• [WORK TO COMPLETE] The requested output is every line from the one with "The exam consists" through the last line below, printed exactly.

• [Items from a dataset]

◆ ◆ ◆ ◆ ◆

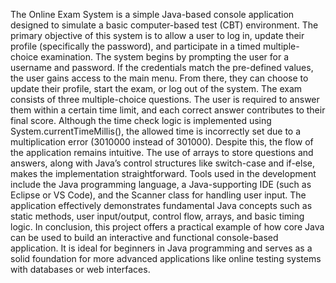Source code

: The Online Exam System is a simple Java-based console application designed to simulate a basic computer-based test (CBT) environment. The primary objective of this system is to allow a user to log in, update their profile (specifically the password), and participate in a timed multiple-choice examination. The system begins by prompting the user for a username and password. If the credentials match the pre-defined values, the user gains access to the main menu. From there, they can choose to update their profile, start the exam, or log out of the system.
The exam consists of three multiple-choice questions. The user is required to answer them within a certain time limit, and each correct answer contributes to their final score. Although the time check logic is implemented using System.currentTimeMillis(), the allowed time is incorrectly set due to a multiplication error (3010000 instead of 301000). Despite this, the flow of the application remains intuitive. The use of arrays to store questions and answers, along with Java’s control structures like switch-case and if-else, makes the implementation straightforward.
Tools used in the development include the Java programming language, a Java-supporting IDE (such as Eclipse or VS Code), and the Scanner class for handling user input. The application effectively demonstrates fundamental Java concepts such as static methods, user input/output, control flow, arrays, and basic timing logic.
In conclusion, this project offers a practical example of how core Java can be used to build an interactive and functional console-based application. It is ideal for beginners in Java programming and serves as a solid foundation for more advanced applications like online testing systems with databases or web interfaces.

◆ ◆ ◆ ◆ ◆

• [EXERCISE RESPONSE]
The exam consists of three multiple-choice questions. The user is required to answer them within a certain time limit, and each correct answer contributes to their final score. Although the time check logic is implemented using System.currentTimeMillis(), the allowed time is incorrectly set due to a multiplication error (3010000 instead of 301000). Despite this, the flow of the application remains intuitive. The use of arrays to store questions and answers, along with Java’s control structures like switch-case and if-else, makes the implementation straightforward.
Tools used in the development include the Java programming language, a Java-supporting IDE (such as Eclipse or VS Code), and the Scanner class for handling user input. The application effectively demonstrates fundamental Java concepts such as static methods, user input/output, control flow, arrays, and basic timing logic.
In conclusion, this project offers a practical example of how core Java can be used to build an interactive and functional console-based application. It is ideal for beginners in Java programming and serves as a solid foundation for more advanced applications like online testing systems with databases or web interfaces.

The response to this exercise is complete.